* _Work instruction_:
Please report how many lines in the records below contain the word "провідника", and give nothing else.

* _Data for this exercise_:

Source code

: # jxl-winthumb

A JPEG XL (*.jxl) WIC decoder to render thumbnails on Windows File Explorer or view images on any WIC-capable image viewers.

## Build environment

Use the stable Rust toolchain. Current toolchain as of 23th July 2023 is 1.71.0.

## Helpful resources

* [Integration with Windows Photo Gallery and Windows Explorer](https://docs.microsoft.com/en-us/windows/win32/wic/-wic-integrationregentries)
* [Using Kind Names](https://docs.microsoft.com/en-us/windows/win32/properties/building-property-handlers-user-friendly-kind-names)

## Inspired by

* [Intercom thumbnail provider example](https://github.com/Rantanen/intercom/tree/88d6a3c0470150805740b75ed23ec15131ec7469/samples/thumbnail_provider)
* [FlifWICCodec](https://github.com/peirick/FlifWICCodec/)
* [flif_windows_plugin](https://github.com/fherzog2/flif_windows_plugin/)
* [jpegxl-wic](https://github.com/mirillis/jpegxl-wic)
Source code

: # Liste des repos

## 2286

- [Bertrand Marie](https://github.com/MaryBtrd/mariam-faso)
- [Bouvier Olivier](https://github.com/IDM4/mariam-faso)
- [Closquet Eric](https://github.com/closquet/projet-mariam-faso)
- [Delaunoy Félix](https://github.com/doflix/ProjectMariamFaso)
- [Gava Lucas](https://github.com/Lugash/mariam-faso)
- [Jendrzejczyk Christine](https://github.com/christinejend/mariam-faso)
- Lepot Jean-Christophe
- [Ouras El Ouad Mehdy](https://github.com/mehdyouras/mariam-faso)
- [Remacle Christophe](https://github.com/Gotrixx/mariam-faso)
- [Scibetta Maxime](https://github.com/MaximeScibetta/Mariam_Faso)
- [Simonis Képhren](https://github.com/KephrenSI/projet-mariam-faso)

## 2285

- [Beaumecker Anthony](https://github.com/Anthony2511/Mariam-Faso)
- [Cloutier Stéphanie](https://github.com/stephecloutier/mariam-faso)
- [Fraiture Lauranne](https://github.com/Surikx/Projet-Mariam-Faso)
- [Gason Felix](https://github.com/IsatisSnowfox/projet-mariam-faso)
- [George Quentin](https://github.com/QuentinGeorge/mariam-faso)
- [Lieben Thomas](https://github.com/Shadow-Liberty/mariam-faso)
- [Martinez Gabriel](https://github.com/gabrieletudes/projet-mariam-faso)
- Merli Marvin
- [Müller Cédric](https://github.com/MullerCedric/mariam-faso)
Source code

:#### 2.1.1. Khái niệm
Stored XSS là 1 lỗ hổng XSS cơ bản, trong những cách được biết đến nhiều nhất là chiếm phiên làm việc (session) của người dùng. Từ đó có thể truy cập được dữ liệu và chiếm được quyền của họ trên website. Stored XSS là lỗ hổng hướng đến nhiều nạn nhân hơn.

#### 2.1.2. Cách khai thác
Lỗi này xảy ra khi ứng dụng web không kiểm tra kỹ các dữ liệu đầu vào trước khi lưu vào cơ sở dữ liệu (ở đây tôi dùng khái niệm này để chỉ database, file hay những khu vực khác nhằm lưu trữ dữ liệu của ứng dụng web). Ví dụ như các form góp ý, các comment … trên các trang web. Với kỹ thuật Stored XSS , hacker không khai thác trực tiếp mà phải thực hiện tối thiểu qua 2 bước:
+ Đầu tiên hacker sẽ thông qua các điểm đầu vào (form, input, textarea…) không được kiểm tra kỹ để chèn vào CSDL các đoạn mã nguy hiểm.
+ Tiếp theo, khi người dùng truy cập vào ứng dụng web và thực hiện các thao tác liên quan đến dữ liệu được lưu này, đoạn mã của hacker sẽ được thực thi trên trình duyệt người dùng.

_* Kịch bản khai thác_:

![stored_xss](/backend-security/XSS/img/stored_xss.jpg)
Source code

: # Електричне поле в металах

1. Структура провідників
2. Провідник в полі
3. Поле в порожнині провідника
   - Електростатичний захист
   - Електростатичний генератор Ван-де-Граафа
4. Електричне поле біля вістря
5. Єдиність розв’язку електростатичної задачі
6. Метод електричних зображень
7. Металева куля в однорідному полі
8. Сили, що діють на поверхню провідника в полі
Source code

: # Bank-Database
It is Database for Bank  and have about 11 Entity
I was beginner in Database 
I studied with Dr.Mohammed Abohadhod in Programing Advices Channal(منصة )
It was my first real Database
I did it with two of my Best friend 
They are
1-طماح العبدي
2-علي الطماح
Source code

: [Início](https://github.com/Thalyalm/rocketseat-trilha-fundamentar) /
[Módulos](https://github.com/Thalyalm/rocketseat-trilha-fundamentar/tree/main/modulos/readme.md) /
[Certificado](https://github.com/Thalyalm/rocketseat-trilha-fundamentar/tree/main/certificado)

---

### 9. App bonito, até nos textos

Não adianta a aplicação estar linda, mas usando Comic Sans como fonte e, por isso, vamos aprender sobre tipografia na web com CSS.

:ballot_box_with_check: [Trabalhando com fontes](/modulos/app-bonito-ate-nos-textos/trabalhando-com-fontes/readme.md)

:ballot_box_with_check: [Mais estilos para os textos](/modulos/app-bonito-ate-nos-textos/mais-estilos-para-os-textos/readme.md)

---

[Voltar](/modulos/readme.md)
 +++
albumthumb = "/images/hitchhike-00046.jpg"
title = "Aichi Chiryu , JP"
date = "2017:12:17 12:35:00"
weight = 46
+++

* _Exercise answer_:
2